Jokowi akan tetap jadi magnet politik nasional pasca Mahkamah Konstitusi (MK) memutuskan menolak gugatan paslon 01 dan 03.
Jokowi tetap menjadi magnet karena Prabowo menganggapnya sebagai mentor politik, bahkan Menhan RI itu menganggap dirinya sebagai kelanjutan dari Jokowi.
Hal itu tentunya tidak akan berpengaruh pada jarak elite politik kepada Jokowi. Para elite akan tetap mendekat degan Jokowi hingga masa baktinya usai pada 20 Oktober 2024.

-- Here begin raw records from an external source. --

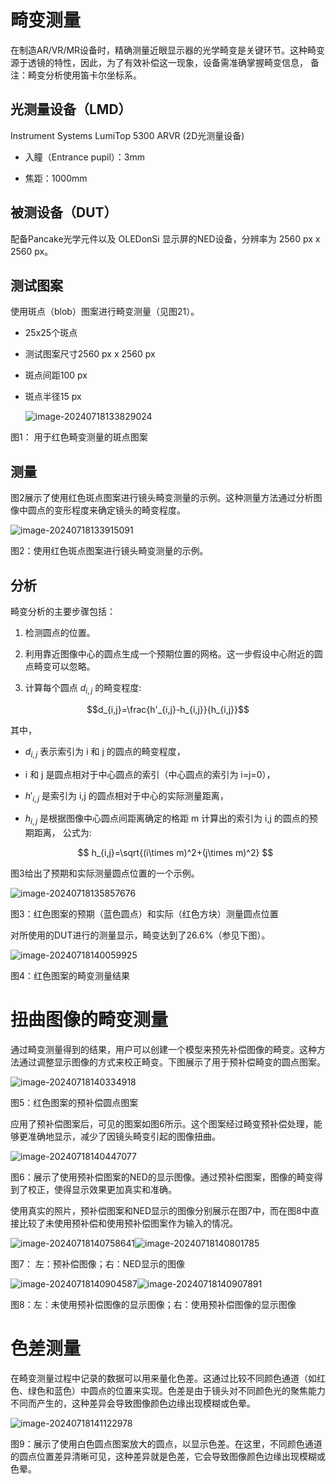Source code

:# 畸变测量

在制造AR/VR/MR设备时，精确测量近眼显示器的光学畸变是关键环节。这种畸变源于透镜的特性，因此，为了有效补偿这一现象，设备需准确掌握畸变信息，
备注：畸变分析使用笛卡尔坐标系。



## 光测量设备（LMD）

Instrument Systems LumiTop 5300 ARVR (2D光测量设备)

- 入瞳（Entrance pupil）：3mm

- 焦距：1000mm

  

## **被测设备（DUT）**

配备Pancake光学元件以及 OLEDonSi 显示屏的NED设备，分辨率为  2560 px x 2560 px。



## 测试图案

使用斑点（blob）图案进行畸变测量（见图21）。

- 25x25个斑点

- 测试图案尺寸2560 px x 2560 px

- 斑点间距100 px

- 斑点半径15 px

  ![image-20240718133829024](assets/image-20240718133829024.png)

图1： 用于红色畸变测量的斑点图案



## 测量

图2展示了使用红色斑点图案进行镜头畸变测量的示例。这种测量方法通过分析图像中圆点的变形程度来确定镜头的畸变程度。

![image-20240718133915091](assets/image-20240718133915091.png)

图2：使用红色斑点图案进行镜头畸变测量的示例。



## 分析

畸变分析的主要步骤包括：
1. 检测圆点的位置。

2. 利用靠近图像中心的圆点生成一个预期位置的网格。这一步假设中心附近的圆点畸变可以忽略。

3. 计算每个圆点 $d_{i,j}$ 的畸变程度: 
```math
d_{i,j}=\frac{h'_{i,j}-h_{i,j}}{h_{i,j}}
```
   其中，

   - $d_{i,j}$ 表示索引为 i 和 j 的圆点的畸变程度，

   - i 和 j 是圆点相对于中心圆点的索引（中心圆点的索引为 i=j=0），

   - $h'_{i,j}$ 是索引为 i,j 的圆点相对于中心的实际测量距离，

   - $h_{i,j}$ 是根据图像中心圆点间距离确定的格距 m 计算出的索引为 i,j 的圆点的预期距离，
     公式为:
     
     $$
     h_{i,j}=\sqrt{(i\times m)^2+(j\times m)^2}
     $$

   图3给出了预期和实际测量圆点位置的一个示例。

   ![image-20240718135857676](assets/image-20240718135857676.png)

图3：红色图案的预期（蓝色圆点）和实际（红色方块）测量圆点位置



对所使用的DUT进行的测量显示，畸变达到了26.6%（参见下图）。

![image-20240718140059925](assets/image-20240718140059925.png)

图4：红色图案的畸变测量结果



# 扭曲图像的畸变测量

通过畸变测量得到的结果，用户可以创建一个模型来预先补偿图像的畸变。这种方法通过调整显示图像的方式来校正畸变。下图展示了用于预补偿畸变的圆点图案。

![image-20240718140334918](assets/image-20240718140334918.png)

图5：红色图案的预补偿圆点图案



应用了预补偿图案后，可见的图案如图6所示。这个图案经过畸变预补偿处理，能够更准确地显示，减少了因镜头畸变引起的图像扭曲。

![image-20240718140447077](assets/image-20240718140447077.png)

图6：展示了使用预补偿图案的NED的显示图像。通过预补偿图案，图像的畸变得到了校正，使得显示效果更加真实和准确。



使用真实的照片，预补偿图案和NED显示的图像分别展示在图7中，而在图8中直接比较了未使用预补偿和使用预补偿图案作为输入的情况。

![image-20240718140758641](assets/image-20240718140758641.png)![image-20240718140801785](assets/image-20240718140801785.png)

图7： 左：预补偿图像；右：NED显示的图像



![image-20240718140904587](assets/image-20240718140904587.png)![image-20240718140907891](assets/image-20240718140907891.png)

图8：左：未使用预补偿图像的显示图像；右：使用预补偿图像的显示图像



# 色差测量

在畸变测量过程中记录的数据可以用来量化色差。这通过比较不同颜色通道（如红色、绿色和蓝色）中圆点的位置来实现。色差是由于镜头对不同颜色光的聚焦能力不同而产生的，这种差异会导致图像颜色边缘出现模糊或色晕。

![image-20240718141122978](assets/image-20240718141122978.png)

图9：展示了使用白色圆点图案放大的圆点，以显示色差。在这里，不同颜色通道的圆点位置差异清晰可见，这种差异就是色差，它会导致图像颜色边缘出现模糊或色晕。
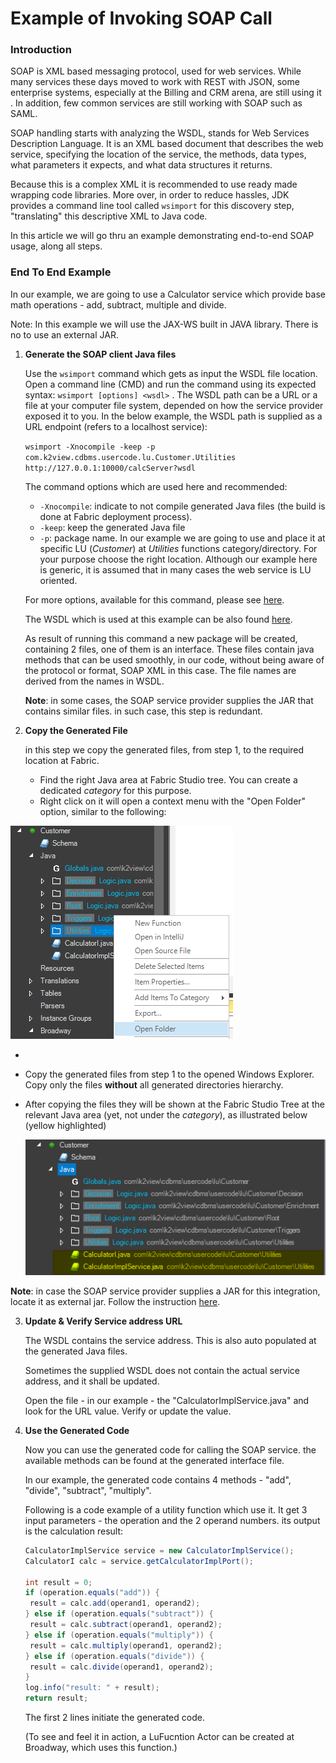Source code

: # Example of Invoking SOAP Call

### Introduction

SOAP is XML based messaging protocol, used for web services. While many services these days moved to work with REST with JSON, some enterprise systems, especially at the Billing and CRM arena, are still using it . In addition, few common services are still working with SOAP such as SAML.

SOAP handling starts with analyzing the WSDL, stands for Web Services Description Language. It is an XML based document that describes the web service, specifying the location of the service, the methods, data types, what parameters it expects, and what data structures it returns. 

Because this is  a complex XML it is recommended to use ready made wrapping code libraries. More over, in order to reduce hassles, JDK provides a command line tool called `wsimport` for this discovery step, "translating" this descriptive XML to Java code.

In this article we will go thru an example demonstrating end-to-end SOAP usage, along all steps.

### End To End Example

In our example, we are going to use a Calculator service which provide base math operations - add, subtract, multiple and divide.

Note: In this example we will use the JAX-WS built in JAVA library. There is no to use an external JAR.

1. **Generate the SOAP client Java files**

   Use the `wsimport` command which gets as input the WSDL file location. Open a command line (CMD) and run the command using its expected syntax: `wsimport [options] <wsdl>` . The WSDL path can be a URL or a file at your computer file system, depended on how the service provider exposed it to you. In the below example, the WSDL path is supplied as a URL endpoint (refers to a localhost service):

   `wsimport -Xnocompile -keep -p com.k2view.cdbms.usercode.lu.Customer.Utilities http://127.0.0.1:10000/calcServer?wsdl`

   The command options which are used here and recommended:

   * `-Xnocompile`: indicate to not compile generated Java files (the build is done at Fabric deployment process).
   * `-keep`: keep the generated Java file
   * `-p`: package name. In our example we are going to use and place it at specific LU (*Customer*) at *Utilities* functions category/directory. For your purpose choose the right location. Although our example here is generic, it is assumed that in many cases the web service is LU oriented.

   For more options, available for this command, please see [here](https://docs.oracle.com/javase/7/docs/technotes/tools/share/wsimport.html).

   The WSDL which is used at this example can be also found [here](/articles/31_external_resources/calculator.wsdl).

   

   As result of running this command a new package will be created, containing 2 files, one of them is an interface. These files contain java methods that can be used smoothly, in our code, without being aware of the protocol or format, SOAP XML in this case. The file names are derived from the names in WSDL.

   

   **Note**: in some cases, the SOAP service provider supplies the JAR that contains similar files. in such case, this step is redundant.

   

2. **Copy the Generated File**

   in this step we copy the generated files, from step 1, to the required location at Fabric.  

   * Find the right Java area at Fabric Studio tree.  You can create a dedicated *category* for this purpose.
   * Right click on it will open a context menu with the "Open Folder" option, similar to the following:

![image](images/open_java_folder.png)

* 

  * Copy the generated files from step 1 to the opened Windows Explorer. Copy only the files **without** all generated directories hierarchy.

  * After copying the files they will be shown at the Fabric Studio Tree at the relevant Java area (yet, not under the *category*), as illustrated below (yellow highlighted)

    ![image](images/soap_java_generated_files_at_studio_tree.png)

  

  **Note**: in case the SOAP service provider supplies a JAR for this integration, locate it as external jar. Follow the instruction [here](/articles/31_external_resources/01_external_jars.md).

  

3. **Update & Verify Service address URL**

   The WSDL contains the service address. This is also auto populated at the generated Java files.

   Sometimes the supplied WSDL does not contain the actual service address, and it shall be updated.

   Open the file - in our example - the "CalculatorImplService.java" and look for the URL value. Verify or update the value.

   

4. **Use the Generated Code**

   Now you can use the generated code for calling the SOAP service. the available methods can be found at the generated interface file.

   In our example, the generated code contains 4 methods - "add", "divide", "subtract", "multiply".

   Following is a code example of a utility function which use it. It get 3 input parameters - the operation and the 2 operand numbers. its output is the calculation result:

   ```java
   CalculatorImplService service = new CalculatorImplService();
   CalculatorI calc = service.getCalculatorImplPort();
   
   int result = 0;
   if (operation.equals("add")) {
   	result = calc.add(operand1, operand2);
   } else if (operation.equals("subtract")) {
   	result = calc.subtract(operand1, operand2);
   } else if (operation.equals("multiply")) {
   	result = calc.multiply(operand1, operand2);
   } else if (operation.equals("divide")) {
   	result = calc.divide(operand1, operand2);
   }
   log.info("result: " + result);
   return result;
   
   ```

   The first 2 lines initiate the generated code.

   (To see and feel it in action, a LuFucntion Actor can be created at Broadway, which uses this function.)


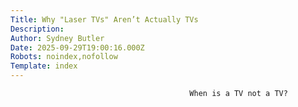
 ```yaml
---
Title: Why "Laser TVs" Aren’t Actually TVs
Description: 
Author: Sydney Butler
Date: 2025-09-29T19:00:16.000Z
Robots: noindex,nofollow
Template: index
---
```


                                            When is a TV not a TV?
                                        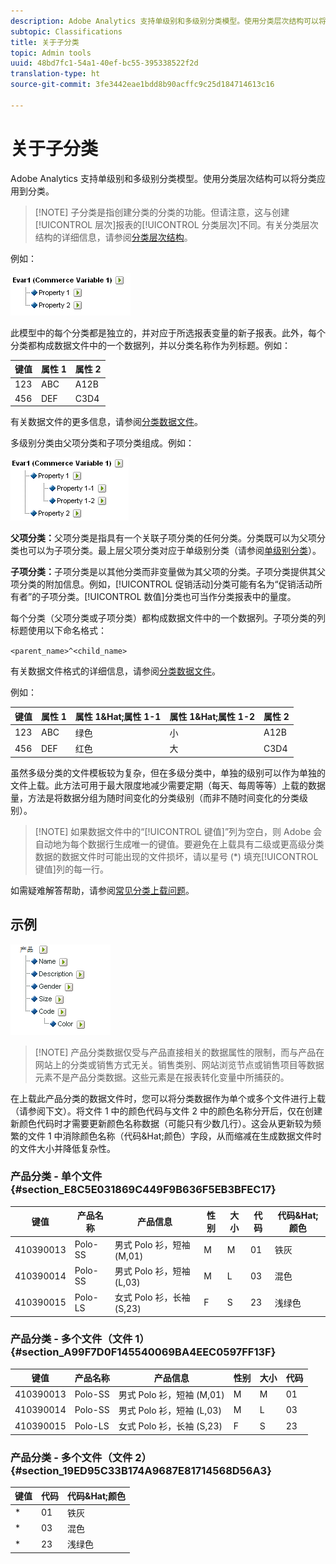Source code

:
 ```yaml
---
description: Adobe Analytics 支持单级别和多级别分类模型。使用分类层次结构可以将分类应用到分类。
subtopic: Classifications
title: 关于子分类
topic: Admin tools
uuid: 48bd7fc1-54a1-40ef-bc55-395338522f2d
translation-type: ht
source-git-commit: 3fe3442eae1bdd8b90acffc9c25d184714613c16

---
```



# 关于子分类

Adobe Analytics 支持单级别和多级别分类模型。使用分类层次结构可以将分类应用到分类。

>[!NOTE] 子分类是指创建分类的分类的功能。但请注意，这与创建[!UICONTROL 层次]报表的[!UICONTROL 分类层次]不同。有关分类层次结构的详细信息，请参阅[分类层次结构](classification-hierarchies.md)。

例如：

![](assets/single-level-popup-C.png)

此模型中的每个分类都是独立的，并对应于所选报表变量的新子报表。此外，每个分类都构成数据文件中的一个数据列，并以分类名称作为列标题。例如：

| 键值 | 属性 1 | 属性 2 |
|---|---|---|
| 123 | ABC | A12B |
| 456 | DEF | C3D4 |

有关数据文件的更多信息，请参阅[分类数据文件](/help/components/c-classifications2/c-classifications-importer/c-saint-data-files.md)。

多级别分类由父项分类和子项分类组成。例如：

![](assets/Multi-Level-Class-popup.png)

**父项分类：**&#x200B;父项分类是指具有一个关联子项分类的任何分类。分类既可以为父项分类也可以为子项分类。最上层父项分类对应于单级别分类（请参阅[单级别分类](/help/components/c-classifications2/c-sub-classifications.md)）。

**子项分类：**&#x200B;子项分类是以其他分类而非变量做为其父项的分类。子项分类提供其父项分类的附加信息。例如，[!UICONTROL 促销活动]分类可能有名为“促销活动所有者”的子项分类。[!UICONTROL 数值]分类也可当作分类报表中的量度。

每个分类（父项分类或子项分类）都构成数据文件中的一个数据列。子项分类的列标题使用以下命名格式：

`<parent_name>^<child_name>`

有关数据文件格式的详细信息，请参阅[分类数据文件](/help/components/c-classifications2/c-classifications-importer/c-saint-data-files.md)。

例如：

| 键值 | 属性 1 | 属性 1&amp;Hat;属性 1-1 | 属性 1&amp;Hat;属性 1-2 | 属性 2 |
|---|---|---|---|---|
| 123 | ABC | 绿色 | 小 | A12B |
| 456 | DEF | 红色 | 大 | C3D4 |

虽然多级分类的文件模板较为复杂，但在多级分类中，单独的级别可以作为单独的文件上载。此方法可用于最大限度地减少需要定期（每天、每周等等）上载的数据量，方法是将数据分组为随时间变化的分类级别（而非不随时间变化的分类级别）。

>[!NOTE] 如果数据文件中的“[!UICONTROL 键值]”列为空白，则 Adobe 会自动地为每个数据行生成唯一的键值。要避免在上载具有二级或更高级分类数据的数据文件时可能出现的文件损坏，请以星号 (*) 填充[!UICONTROL 键值]列的每一行。

如需疑难解答帮助，请参阅[常见分类上载问题](https://helpx.adobe.com/cn/analytics/kb/common-saint-upload-issues.html)。

## 示例

![](assets/sample-product-classifications.png)

>[!NOTE] 产品分类数据仅受与产品直接相关的数据属性的限制，而与产品在网站上的分类或销售方式无关。销售类别、网站浏览节点或销售项目等数据元素不是产品分类数据。这些元素是在报表转化变量中所捕获的。

在上载此产品分类的数据文件时，您可以将分类数据作为单个或多个文件进行上载（请参阅下文）。将文件 1 中的颜色代码与文件 2 中的颜色名称分开后，仅在创建新颜色代码时才需要更新颜色名称数据（可能只有少数几行）。这会从更新较为频繁的文件 1 中消除颜色名称（代码&amp;Hat;颜色）字段，从而缩减在生成数据文件时的文件大小并降低复杂性。

### 产品分类 - 单个文件 {#section_E8C5E031869C449F9B636F5EB3BFEC17}

| 键值 | 产品名称 | 产品信息 | 性别 | 大小 | 代码 | 代码&amp;Hat;颜色 |
|---|---|---|---|---|---|---|
| 410390013 | Polo-SS | 男式 Polo 衫，短袖 (M,01) | M | M | 01 | 铁灰 |
| 410390014 | Polo-SS | 男式 Polo 衫，短袖 (L,03) | M | L | 03 | 混色 |
| 410390015 | Polo-LS | 女式 Polo 衫，长袖 (S,23) | F | S | 23 | 浅绿色 |

### 产品分类 - 多个文件（文件 1） {#section_A99F7D0F145540069BA4EEC0597FF13F}

| 键值 | 产品名称 | 产品信息 | 性别 | 大小 | 代码 |
|---|---|---|---|---|---|
| 410390013 | Polo-SS | 男式 Polo 衫，短袖 (M,01) | M | M | 01 |
| 410390014 | Polo-SS | 男式 Polo 衫，短袖 (L,03) | M | L | 03 |
| 410390015 | Polo-LS | 女式 Polo 衫，长袖 (S,23) | F | S | 23 |

### 产品分类 - 多个文件（文件 2） {#section_19ED95C33B174A9687E81714568D56A3}

| 键值 | 代码 | 代码&amp;Hat;颜色 |
|---|---|---|
| * | 01 | 铁灰 |
| * | 03 | 混色 |
| * | 23 | 浅绿色 |
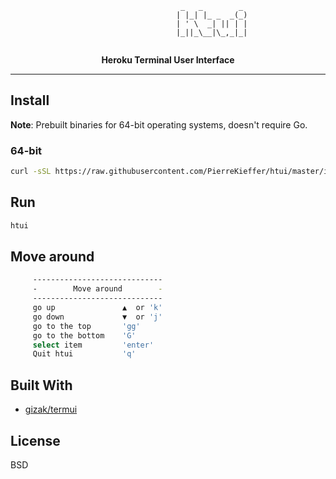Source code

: 

```
                                      _   _        _ 
                                     | |_| |_ _  _(_)                 
                                     | ' \  _| || | |
                                     |_||_\__|\_,_|_|
                                    
```
<div align="center">

**Heroku Terminal User Interface**


<!-- <img src="" /> -->


</div>

---



## Install 

**Note**: Prebuilt binaries for 64-bit operating systems, doesn't require Go.

### 64-bit

```bash 
curl -sSL https://raw.githubusercontent.com/PierreKieffer/htui/master/install/install_htui64.sh | bash
```

## Run 
```bash
htui
```

## Move around
```bash
     -----------------------------
     -        Move around        -
     -----------------------------
     go up               ▲  or 'k'
     go down             ▼  or 'j'
     go to the top       'gg'
     go to the bottom    'G'
     select item         'enter'
     Quit htui           'q'
```


## Built With

- [gizak/termui](https://github.com/gizak/termui)


## License 
BSD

Kedekatan dengan Jokowi bahkan akan terus dijaga agar tetap berpeluang mendapat posisi di Prabowo nantinya. Bahkan kedekatan dengan Jokowi dapat menjadi garansi akan tetap berada di pusaran kekuasaan saat Prabowo berkuasa.
Jadi, Jokowi tidak akan dijauhi para elite di tanah air meskipun waktunya memimpin Indonesia tinggal enam bulan lagi. Kedekatan dengan Jokowi justru akan menguntungkan secara politis.
Prabowo justru akan berpeluang melirik orang-orang dekat Jokowi untuk menjadi bagian dari kabinetnya. Hal itu tentunya karena Jokowi dianggap berjasa mengantarkan Prabowo menjadi Presiden RI.
Hal itu tentu berbeda dengan Susilo Bambang Yudhoyono (SbY) yang di masa akhir jabatannya tidak cawe-cawe dalam urusan paslon capres. SBY berupaya netral dalam Pilpres.
Karena itu, SBY tidak memberikan jasa untuk keuntungan paslon tertentu. SBY benar-benar ingin pelaksanaan pilpres jujur dan adil.
Jadi, tidak ada jasa apa pun yang membuat pemenang pilpres untuk berhutang budi kepada SBY. Hal itu membuat posisi SBY lemah paska diumumkan pemenang Pilpres 2024.
Dalam kondisi demikian wajar bila para elite menjauhi SBY. SBY tidak lagi dianggap “gula-gula” dalam politik.
Para elite justru merapat ke pemenang capres untuk mencari keberuntungan ke “gula-gula” politik yang baru. Hal itu tentunya logis bagi elite yang pragmatis. Elite tipe seperti itu justru banyak di negeri ini. Kelompok elite ini hanya mau merapat ke “gula-gula” politik. (Dosen Komunikasi Politik Universitas Esa Unggul, Jakarta *)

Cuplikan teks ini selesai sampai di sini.